> [EXERCISE BRIEF]
Output only the lines that run from the one with "Inglés (<code>en</code>)" to the final line of the material, exactly as they are written.

> [INPUT DATA]
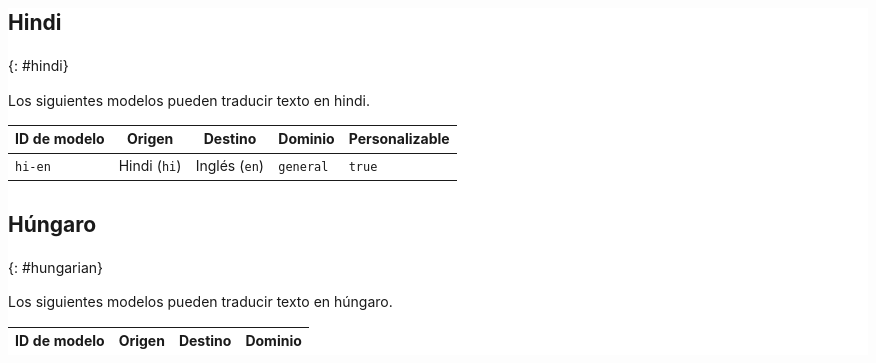 
## Hindi
{: #hindi}

Los siguientes modelos pueden traducir texto en hindi.

<table>
 <thead>
  <th>
   ID de modelo
  </th>
  <th>
   Origen
  </th>
  <th>
   Destino
  </th>
  <th>
   Dominio
  </th>
  <th>
   Personalizable
  </th>
  <tbody>
   <tr>
    <td>
     <code>hi-en</code>
    </td>
    <td>
     Hindi (<code>hi</code>)
    </td>
    <td>
     Inglés (<code>en</code>)
    </td>
    <td>
     <code>general</code>
    </td>
    <td>
     <code>true</code>
    </td>
   </tr>
  </tbody>
 </thead>
</table>

## Húngaro
{: #hungarian}

Los siguientes modelos pueden traducir texto en húngaro.

<table>
 <thead>
  <th>
   ID de modelo
  </th>
  <th>
   Origen
  </th>
  <th>
   Destino
  </th>
  <th>
   Dominio
  </th>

> [ANSWER TO THIS PROBLEM]
     Inglés (<code>en</code>)
    </td>
    <td>
     <code>general</code>
    </td>
    <td>
     <code>true</code>
    </td>
   </tr>
  </tbody>
 </thead>
</table>

## Húngaro
{: #hungarian}

Los siguientes modelos pueden traducir texto en húngaro.

<table>
 <thead>
  <th>
   ID de modelo
  </th>
  <th>
   Origen
  </th>
  <th>
   Destino
  </th>
  <th>
   Dominio
  </th>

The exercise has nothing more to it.